Whole brain radiation therapy is the mainstay of treatment of intracranial metastases. Dosing schemes discussed above have been used, but most commonly, 30 Gy in 10 fractions and 37.5 Gy in 15 fractions are used. Shorter course radiation in those with clearly limited life expectancy are sometimes reasonable, but at a clearly increased risk of neurocognitive impairment (20 Gy in 5 fractions @ 4 Gy/fraction). A German review of practice and outcomes demonstrated increased risk of neurocognitive issue with fraction sizes > 3 Gy/day, consistent with other studies.
There is no strong evidence to support the use of chemotherapy or radiosensitizing agents with concurrent radiotherapy and the original DeAngelis study reported a patient with lonidamine and 3 Gy/fraction with severe neurocognitive decline, while others treated with 3 Gy/fraction alone had no such effect.
SRS and Surgery have lesser roles in patients with multiple metastases. Some retrospective studies have suggested that it can offer survival benefit but its role remains controversial.

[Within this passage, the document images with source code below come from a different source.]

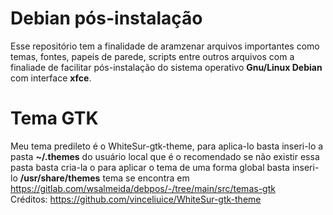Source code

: # Debian pós-instalação

Esse repositório tem a finalidade de aramzenar arquivos importantes como temas, 
fontes, papeis de parede, scripts entre outros arquivos com a finaliade de facilitar 
pós-instalação do sistema operativo **Gnu/Linux Debian** com interface **xfce**.

# Tema GTK
Meu tema predileto é o WhiteSur-gtk-theme, para aplica-lo basta inseri-lo 
a pasta **~/.themes** do usuário local que é o recomendado se não existir essa 
pasta basta cria-la o para aplicar o tema de uma forma global basta inseri-lo 
**/usr/share/themes** tema se encontra em https://gitlab.com/wsalmeida/debpos/-/tree/main/src/temas-gtk</br>
Créditos: https://github.com/vinceliuice/WhiteSur-gtk-theme


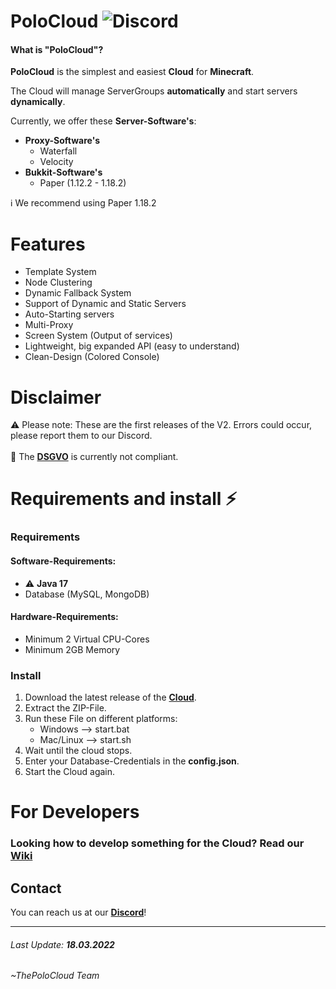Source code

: # PoloCloud ![Discord](https://img.shields.io/discord/864929475108274237?label=Discord&logo=Discord&style=for-the-badge)


#### What is "PoloCloud"?
**PoloCloud** is the simplest and easiest **Cloud** for **Minecraft**.

The Cloud will manage ServerGroups **automatically** and start servers **dynamically**.

Currently, we offer these **Server-Software's**:
- **Proxy-Software's**
	- Waterfall
	- Velocity
- **Bukkit-Software's**
	- Paper (1.12.2 - 1.18.2)

:information_source: We recommend using Paper 1.18.2

# Features
- Template System
- Node Clustering
- Dynamic Fallback System
- Support of Dynamic and Static Servers
- Auto-Starting servers
- Multi-Proxy
- Screen System (Output of services)  
- Lightweight, big expanded API (easy to understand)
- Clean-Design (Colored Console)

# Disclaimer

:warning: Please note: These are the first releases of the V2. Errors could occur, please report them to our Discord.
<br>
<br>
:triangular_flag_on_post: The [**DSGVO**](https://dsgvo-gesetz.de) is currently not compliant.

# Requirements and install :zap:

### Requirements

#### Software-Requirements:
- :warning: **Java 17**
- Database (MySQL, MongoDB)

#### Hardware-Requirements:
- Minimum 2 Virtual CPU-Cores
- Minimum 2GB Memory

### Install

1. Download the latest release of the [**Cloud**](https://github.com/PoloServices/PoloCloud/releases/latest/download/PoloCloud.zip).
2. Extract the ZIP-File.
3. Run these File on different platforms:
	- Windows --> start.bat
	- Mac/Linux --> start.sh
4. Wait until the cloud stops.
5. Enter your Database-Credentials in the **config.json**.
6. Start the Cloud again.

# For Developers

### Looking how to develop something for the Cloud? Read our [**Wiki**](https://github.com/PoloServices/PoloCloud/wiki/getStarted)

## Contact

You can reach us at our [**Discord**](https://discord.com/invite/2yDWH3VxKC)!

<hr>

###### Last Update: **18.03.2022**
###### ~ThePoloCloud Team
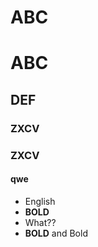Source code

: # ABC

# ABC

## DEF

### ZXCV

### ZXCV

#### qwe

-   English
-   **BOLD**
-   What??
-   **BOLD** and Bold
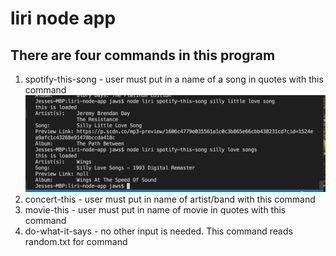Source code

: # liri node app #

## There are four commands in this program ##
1. spotify-this-song - user must put in a name of a song in quotes with this command
![Spotify This Snap](./spotify-this-song.png)
2. concert-this - user must put in name of artist/band with this command
3. movie-this - user must put in name of movie in quotes with this command
4. do-what-it-says - no other input is needed. This command reads random.txt for command



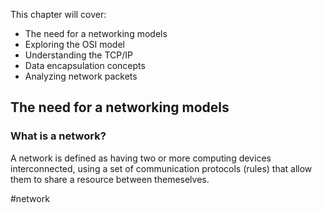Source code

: 

This chapter will cover:
- The need for a networking models
- Exploring the OSI model
- Understanding the TCP/IP 
- Data encapsulation concepts
- Analyzing network packets


## The need for a networking models



### What is a network?

A network is defined as having two or more computing devices interconnected, using a set of communication protocols (rules) that allow them to share a resource between themeselves.



#network 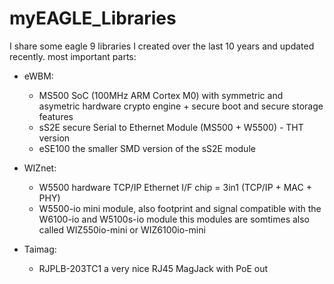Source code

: # myEAGLE_Libraries
I share some eagle 9 libraries I created over the last 10 years and updated recently.
most important parts:

- eWBM:
  - MS500 SoC (100MHz ARM Cortex M0) with symmetric and asymetric hardware crypto engine + secure boot and secure storage features
  - sS2E secure Serial to Ethernet Module (MS500 + W5500) - THT version
  - eSE100 the smaller SMD version of the sS2E module

- WIZnet:
  - W5500 hardware TCP/IP Ethernet I/F chip = 3in1 (TCP/IP + MAC + PHY)
  - W5500-io mini module, also footprint and signal compatible with the W6100-io and W5100s-io module
    this modules are somtimes also called WIZ550io-mini or WIZ6100io-mini

- Taimag:
  - RJPLB-203TC1 a very nice RJ45 MagJack with PoE out
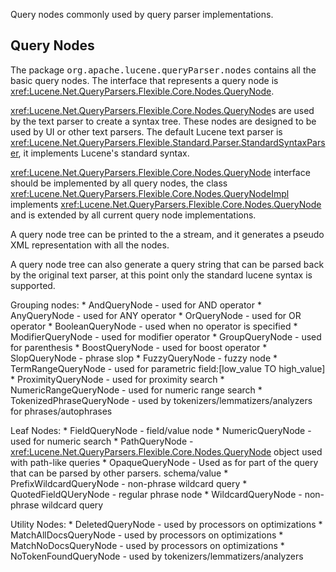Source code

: ﻿
<!--
 Licensed to the Apache Software Foundation (ASF) under one or more
 contributor license agreements.  See the NOTICE file distributed with
 this work for additional information regarding copyright ownership.
 The ASF licenses this file to You under the Apache License, Version 2.0
 (the "License"); you may not use this file except in compliance with
 the License.  You may obtain a copy of the License at

     http://www.apache.org/licenses/LICENSE-2.0

 Unless required by applicable law or agreed to in writing, software
 distributed under the License is distributed on an "AS IS" BASIS,
 WITHOUT WARRANTIES OR CONDITIONS OF ANY KIND, either express or implied.
 See the License for the specific language governing permissions and
 limitations under the License.
-->


Query nodes commonly used by query parser implementations.

## Query Nodes

 The package <tt>org.apache.lucene.queryParser.nodes</tt> contains all the basic query nodes. The interface that represents a query node is <xref:Lucene.Net.QueryParsers.Flexible.Core.Nodes.QueryNode>. 

 <xref:Lucene.Net.QueryParsers.Flexible.Core.Nodes.QueryNode>s are used by the text parser to create a syntax tree. These nodes are designed to be used by UI or other text parsers. The default Lucene text parser is <xref:Lucene.Net.QueryParsers.Flexible.Standard.Parser.StandardSyntaxParser>, it implements Lucene's standard syntax. 

 <xref:Lucene.Net.QueryParsers.Flexible.Core.Nodes.QueryNode> interface should be implemented by all query nodes, the class <xref:Lucene.Net.QueryParsers.Flexible.Core.Nodes.QueryNodeImpl> implements <xref:Lucene.Net.QueryParsers.Flexible.Core.Nodes.QueryNode> and is extended by all current query node implementations. 

 A query node tree can be printed to the a stream, and it generates a pseudo XML representation with all the nodes. 

 A query node tree can also generate a query string that can be parsed back by the original text parser, at this point only the standard lucene syntax is supported. 

 Grouping nodes: * AndQueryNode - used for AND operator * AnyQueryNode - used for ANY operator * OrQueryNode - used for OR operator * BooleanQueryNode - used when no operator is specified * ModifierQueryNode - used for modifier operator * GroupQueryNode - used for parenthesis * BoostQueryNode - used for boost operator * SlopQueryNode - phrase slop * FuzzyQueryNode - fuzzy node * TermRangeQueryNode - used for parametric field:[low_value TO high_value] * ProximityQueryNode - used for proximity search * NumericRangeQueryNode - used for numeric range search * TokenizedPhraseQueryNode - used by tokenizers/lemmatizers/analyzers for phrases/autophrases 

 Leaf Nodes: * FieldQueryNode - field/value node * NumericQueryNode - used for numeric search * PathQueryNode - <xref:Lucene.Net.QueryParsers.Flexible.Core.Nodes.QueryNode> object used with path-like queries * OpaqueQueryNode - Used as for part of the query that can be parsed by other parsers. schema/value * PrefixWildcardQueryNode - non-phrase wildcard query * QuotedFieldQUeryNode - regular phrase node * WildcardQueryNode - non-phrase wildcard query 

 Utility Nodes: * DeletedQueryNode - used by processors on optimizations * MatchAllDocsQueryNode - used by processors on optimizations * MatchNoDocsQueryNode - used by processors on optimizations * NoTokenFoundQueryNode - used by tokenizers/lemmatizers/analyzers 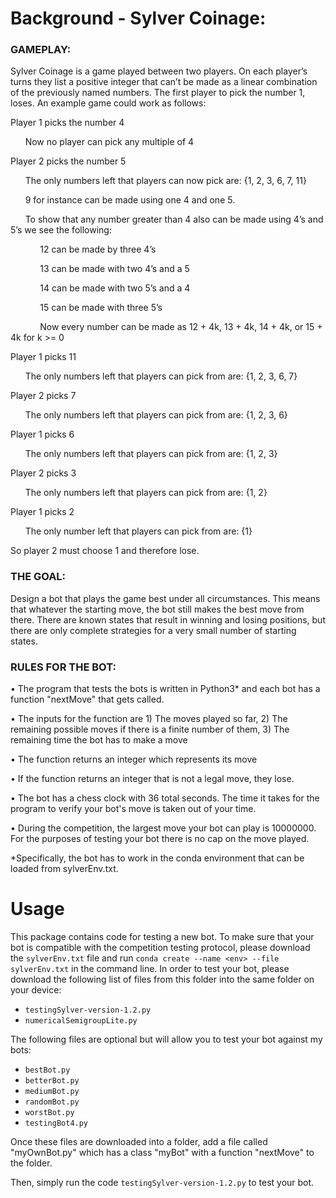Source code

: # Background - Sylver Coinage:

### GAMEPLAY:

Sylver Coinage is a game played between two players. On each player’s turns they list a positive integer that can’t be made as a linear combination of the previously named numbers. The first player to pick the number 1, loses. An example game could work as follows:

Player 1 picks the number 4

&nbsp;&nbsp;&nbsp;&nbsp;&nbsp;&nbsp;Now no player can pick any multiple of 4

Player 2 picks the number 5

&nbsp;&nbsp;&nbsp;&nbsp;&nbsp;&nbsp;The only numbers left that players can now pick are: {1, 2, 3, 6, 7, 11}

&nbsp;&nbsp;&nbsp;&nbsp;&nbsp;&nbsp;9 for instance can be made using one 4 and one 5. 

&nbsp;&nbsp;&nbsp;&nbsp;&nbsp;&nbsp;To show that any number greater than 4 also can be made using 4’s and 5’s we see the following:

&nbsp;&nbsp;&nbsp;&nbsp;&nbsp;&nbsp;&nbsp;&nbsp;&nbsp;&nbsp;&nbsp;&nbsp;12 can be made by three 4’s

&nbsp;&nbsp;&nbsp;&nbsp;&nbsp;&nbsp;&nbsp;&nbsp;&nbsp;&nbsp;&nbsp;&nbsp;13 can be made with two 4’s and a 5

&nbsp;&nbsp;&nbsp;&nbsp;&nbsp;&nbsp;&nbsp;&nbsp;&nbsp;&nbsp;&nbsp;&nbsp;14 can be made with two 5’s and a 4

&nbsp;&nbsp;&nbsp;&nbsp;&nbsp;&nbsp;&nbsp;&nbsp;&nbsp;&nbsp;&nbsp;&nbsp;15 can be made with three 5’s

&nbsp;&nbsp;&nbsp;&nbsp;&nbsp;&nbsp;&nbsp;&nbsp;&nbsp;&nbsp;&nbsp;&nbsp;Now every number can be made as 12 + 4k, 13 + 4k, 14 + 4k, or 15 + 4k for k >= 0

Player 1 picks 11

&nbsp;&nbsp;&nbsp;&nbsp;&nbsp;&nbsp;The only numbers left that players can pick from are: {1, 2, 3, 6, 7}

Player 2 picks 7

&nbsp;&nbsp;&nbsp;&nbsp;&nbsp;&nbsp;The only numbers left that players can pick from are: {1, 2, 3, 6}

Player 1 picks 6

&nbsp;&nbsp;&nbsp;&nbsp;&nbsp;&nbsp;The only numbers left that players can pick from are: {1, 2, 3}

Player 2 picks 3

&nbsp;&nbsp;&nbsp;&nbsp;&nbsp;&nbsp;The only numbers left that players can pick from are: {1, 2}

Player 1 picks 2

&nbsp;&nbsp;&nbsp;&nbsp;&nbsp;&nbsp;The only number left that players can pick from are: {1}

So player 2 must choose 1 and therefore lose. 


### THE GOAL:

Design a bot that plays the game best under all circumstances. This means that whatever the starting move, the bot still makes the best move from there. There are known states that result in winning and losing positions, but there are only complete strategies for a very small number of starting states. 

### RULES FOR THE BOT:

•	The program that tests the bots is written in Python3* and each bot has a function "nextMove" that gets called. 

•	The inputs for the function are 1) The moves played so far, 2) The remaining possible moves if there is a finite number of them, 3) The remaining time the bot has to make a move

•	The function returns an integer which represents its move

•	If the function returns an integer that is not a legal move, they lose.

•	The bot has a chess clock with 36 total seconds. The time it takes for the program to verify your bot's move is taken out of your time. 

•	During the competition, the largest move your bot can play is 10000000. For the purposes of testing your bot there is no cap on the move played. 

*Specifically, the bot has to work in the conda environment that can be loaded from sylverEnv.txt.


# Usage

This package contains code for testing a new bot. 
To make sure that your bot is compatible with the competition testing protocol, please download the `sylverEnv.txt` file and run `conda create --name <env> --file sylverEnv.txt` in the command line. 
In order to test your bot, please download the following list of files from this folder into the same folder on your device:
- `testingSylver-version-1.2.py`
- `numericalSemigroupLite.py`

The following files are optional but will allow you to test your bot against my bots:
- `bestBot.py`
- `betterBot.py`
- `mediumBot.py`
- `randomBot.py`
- `worstBot.py`
- `testingBot4.py`

Once these files are downloaded into a folder, add a file called "myOwnBot.py" which has a class "myBot" with a function "nextMove" to the folder.

Then, simply run the code `testingSylver-version-1.2.py` to test your bot. 
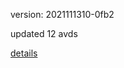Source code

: version: 2021111310-0fb2

updated 12 avds

[details](https://github.com/0x74f917491bfa7ebfa379/ali_avd_db/blob/master/change_log/2021/11/13/10/0fb2.txt)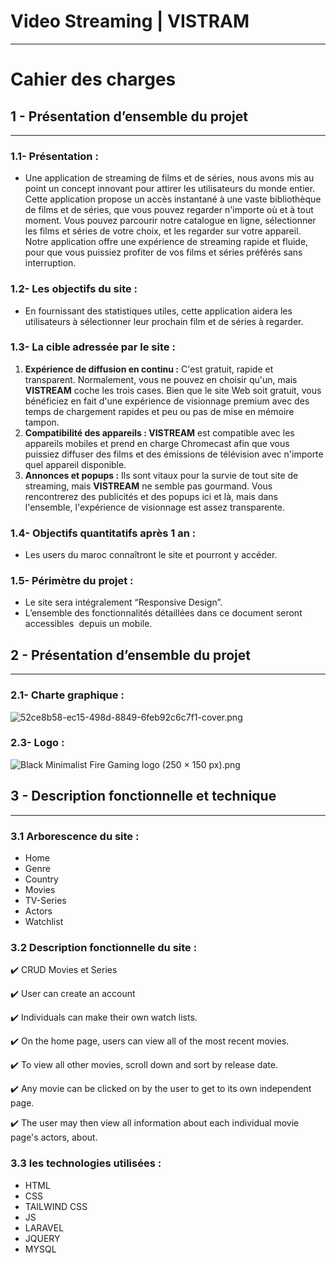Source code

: # Video Streaming | VISTRAM

---

# **Cahier des charges**

## **1 - Présentation d’ensemble du projet**

---

### **1.1- Présentation :**

- Une application de streaming de films et de séries, nous avons mis au point un concept innovant pour attirer les utilisateurs du monde entier. Cette application propose un accès instantané à une vaste bibliothèque de films et de séries, que vous pouvez regarder n'importe où et à tout moment. Vous pouvez parcourir notre catalogue en ligne, sélectionner les films et séries de votre choix, et les regarder sur votre appareil. Notre application offre une expérience de streaming rapide et fluide, pour que vous puissiez profiter de vos films et séries préférés sans interruption.

### ****1.2- Les objectifs du site :****

- En fournissant des statistiques utiles, cette application aidera les utilisateurs à sélectionner leur prochain film et de séries à regarder.

### **1.3- La cible adressée par le site :**

1. **Expérience de diffusion en continu :**
C'est gratuit, rapide et transparent. Normalement, vous ne pouvez en choisir qu'un, mais **VISTREAM**  coche les trois cases. Bien que le site Web soit gratuit, vous bénéficiez en fait d'une expérience de visionnage premium avec des temps de chargement rapides et peu ou pas de mise en mémoire tampon.
2. **Compatibilité des appareils :
VISTREAM** est compatible avec les appareils mobiles et prend en charge Chromecast afin que vous puissiez diffuser des films et des émissions de télévision avec n'importe quel appareil disponible.
3. **Annonces et popups :**
Ils sont vitaux pour la survie de tout site de streaming, mais **VISTREAM** ne semble pas gourmand. Vous rencontrerez des publicités et des popups ici et là, mais dans l'ensemble, l'expérience de visionnage est assez transparente.

### **1.4- Objectifs quantitatifs après 1 an :**

- Les users du maroc connaîtront le site et pourront y accéder.

### **1.5- Périmètre du projet :**

- Le site sera intégralement “Responsive Design”.
- L’ensemble des fonctionnalités détaillées dans ce document seront accessibles  depuis un mobile.

## 2 **- Présentation d’ensemble du projet**

---

### **2.1- Charte graphique :**

![52ce8b58-ec15-498d-8849-6feb92c6c7f1-cover.png](https://s3-us-west-2.amazonaws.com/secure.notion-static.com/e76dab23-92a4-4134-a43e-9af56c04293e/52ce8b58-ec15-498d-8849-6feb92c6c7f1-cover.png)

### **2.3- Logo :**

![Black Minimalist Fire Gaming logo (250 × 150 px).png](https://s3-us-west-2.amazonaws.com/secure.notion-static.com/8cd105e4-4a94-4c0f-be6f-5e8db51bebd2/Black_Minimalist_Fire_Gaming_logo_(250__150_px).png)

## 3 **- Description fonctionnelle et technique**

---

### **3.1 Arborescence du site  :**

- Home
- Genre
- Country
- Movies
- TV-Series
- Actors
- Watchlist

### **3.2 Description fonctionnelle du site :**

✔️ CRUD Movies et Series

✔️ User can create an account

✔️ Individuals can make their own watch lists.

✔️ On the home page, users can view all of the most recent movies.

✔️ To view all other movies, scroll down and sort by release date.

✔️ Any movie can be clicked on by the user to get to its own independent page.

✔️ The user may then view all information about each individual movie page's actors, about.

### **3.3 les technologies utilisées :**

- HTML
- CSS
- TAILWIND CSS
- JS
- LARAVEL
- JQUERY
- MYSQL
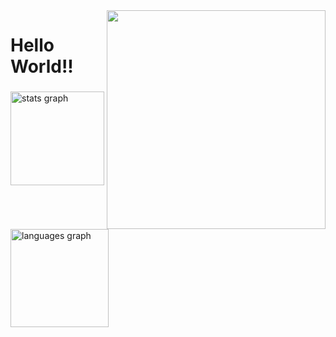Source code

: <img align="right" height="350" src="https://media1.giphy.com/media/v1.Y2lkPTc5MGI3NjExbW12OXE0cHlrZmhoNmc1NG51dmVtcnVjNGNmdWN4ejAzMzM5YTl5aCZlcD12MV9pbnRlcm5hbF9naWZfYnlfaWQmY3Q9cw/6KirhLJyR7oMcwgJQk/giphy.webp"  />

###

<h1 align="left">Hello World!!</h1>

###

<div align="left">
  <img src="https://github-readme-stats.vercel.app/api?username=Felipe4356&hide_title=false&hide_rank=false&show_icons=true&include_all_commits=false&count_private=true&disable_animations=false&theme=tokyonight&locale=es&hide_border=true&order=1" height="150" alt="stats graph"  />
  <img src="https://github-readme-stats.vercel.app/api/top-langs?username=Felipe4356&locale=es&hide_title=false&layout=compact&card_width=320&langs_count=4&theme=tokyonight&hide_border=true&order=2" height="157" alt="languages graph"  />
</div>

###
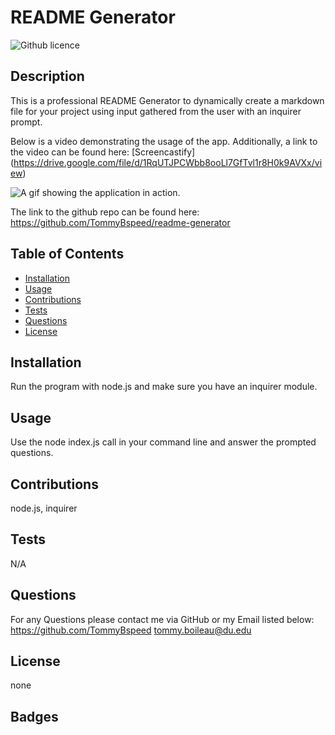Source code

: # README Generator

![Github licence](http://img.shields.io/badge/license-none-success.svg)

## Description

This is a professional README Generator to dynamically create a markdown file for your project using input gathered from the user with an inquirer prompt.

Below is a video demonstrating the usage of the app. Additionally, a link to the video can be found here: [Screencastify] (https://drive.google.com/file/d/1RqUTJPCWbb8ooLl7GfTvl1r8H0k9AVXx/view)

![A gif showing the application in action.](Assets/Images/readme-generator.gif)

The link to the github repo can be found here: https://github.com/TommyBspeed/readme-generator

## Table of Contents

- [Installation](#installation)
- [Usage](#usage)
- [Contributions](#contributions)
- [Tests](#tests)
- [Questions](#questions)
- [License](#license)

## Installation

Run the program with node.js and make sure you have an inquirer module.

## Usage

Use the node index.js call in your command line and answer the prompted questions.

## Contributions

node.js, inquirer

## Tests

N/A

## Questions

For any Questions please contact me via GitHub or my Email listed below:
https://github.com/TommyBspeed
tommy.boileau@du.edu

## License

none

## Badges
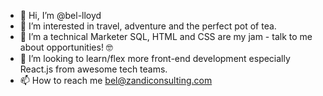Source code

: - 👋 Hi, I’m @bel-lloyd
- 👀 I’m interested in travel, adventure and the perfect pot of tea.
- 🌱 I’m a technical Marketer SQL, HTML and CSS are my jam - talk to me about opportunities! 🤓
- 💞️ I’m looking to learn/flex more front-end development especially React.js from awesome tech teams.
- 📫 How to reach me bel@zandiconsulting.com

<!---
bel-lloyd/bel-lloyd is a ✨ special ✨ repository because its `README.md` (this file) appears on your GitHub profile.
You can click the Preview link to take a look at your changes.
--->
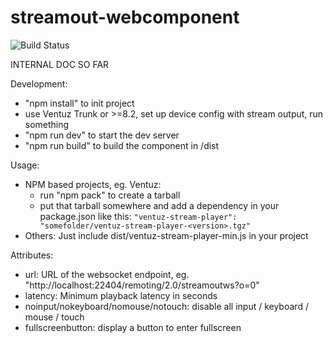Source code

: # streamout-webcomponent

![Build Status](https://github.com/VentuzTechnology/streamout-webcomponent/actions/workflows/build.yml/badge.svg)

INTERNAL DOC SO FAR

Development:
- "npm install" to init project
- use Ventuz Trunk or >=8.2, set up device config with stream output, run something
- "npm run dev" to start the dev server
- "npm run build" to build the component in /dist

Usage:
- NPM based projects, eg. Ventuz:
  - run "npm pack" to create a tarball
  - put that tarball somewhere and add a dependency in your package.json like this:
    `"ventuz-stream-player": "somefolder/ventuz-stream-player-<version>.tgz"`
- Others: Just include dist/ventuz-stream-player-min.js in your project

Attributes:
- url: URL of the websocket endpoint, eg. "http://localhost:22404/remoting/2.0/streamoutws?o=0"
- latency: Minimum playback latency in seconds
- noinput/nokeyboard/nomouse/notouch: disable all input / keyboard / mouse / touch
- fullscreenbutton: display a button to enter fullscreen
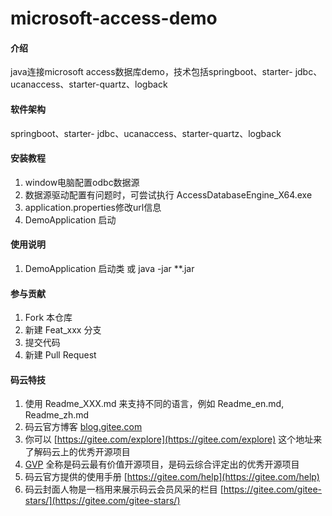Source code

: # microsoft-access-demo

#### 介绍
java连接microsoft access数据库demo，技术包括springboot、starter- jdbc、ucanaccess、starter-quartz、logback

#### 软件架构
springboot、starter- jdbc、ucanaccess、starter-quartz、logback


#### 安装教程

1.  window电脑配置odbc数据源
2.  数据源驱动配置有问题时，可尝试执行 AccessDatabaseEngine_X64.exe
3.  application.properties修改url信息
4.  DemoApplication 启动

#### 使用说明

1.  DemoApplication 启动类 或 java -jar **.jar

#### 参与贡献

1.  Fork 本仓库
2.  新建 Feat_xxx 分支
3.  提交代码
4.  新建 Pull Request


#### 码云特技

1.  使用 Readme\_XXX.md 来支持不同的语言，例如 Readme\_en.md, Readme\_zh.md
2.  码云官方博客 [blog.gitee.com](https://blog.gitee.com)
3.  你可以 [https://gitee.com/explore](https://gitee.com/explore) 这个地址来了解码云上的优秀开源项目
4.  [GVP](https://gitee.com/gvp) 全称是码云最有价值开源项目，是码云综合评定出的优秀开源项目
5.  码云官方提供的使用手册 [https://gitee.com/help](https://gitee.com/help)
6.  码云封面人物是一档用来展示码云会员风采的栏目 [https://gitee.com/gitee-stars/](https://gitee.com/gitee-stars/)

Whole brain radiation therapy is an effective palliative tool for patients with multiple brain metastases, Half have an improvement in neurologic symptoms, but a majority do not achieve local control and succumb to progression in the brain. The role of SRS in single metastases is clear, and likely in 1-3 mets, but beyond that is unclear and cannot replace the benefits of WBRT per the Japanese trial.
A 50 year old man has a history of NSCLC (adenocarcinoma) initailly staged T2N0M0, after comprehensive staging workup. He underwent a lobectomy, clear margins and has done well for 6 months. An MRI was obtained in followup which demonstrated two intracranial metastases, both resectable. One is in the right frontal hemisphere, the other in the right lateral cerebellum. The frontal lesion is 3 cm and the cerebellar lesion is < 1 cm. These are imaging findings only with no clinical findings. A further staging workup has not revealed other evidence of metastases. What are the treatment options, prognosis and recommendations?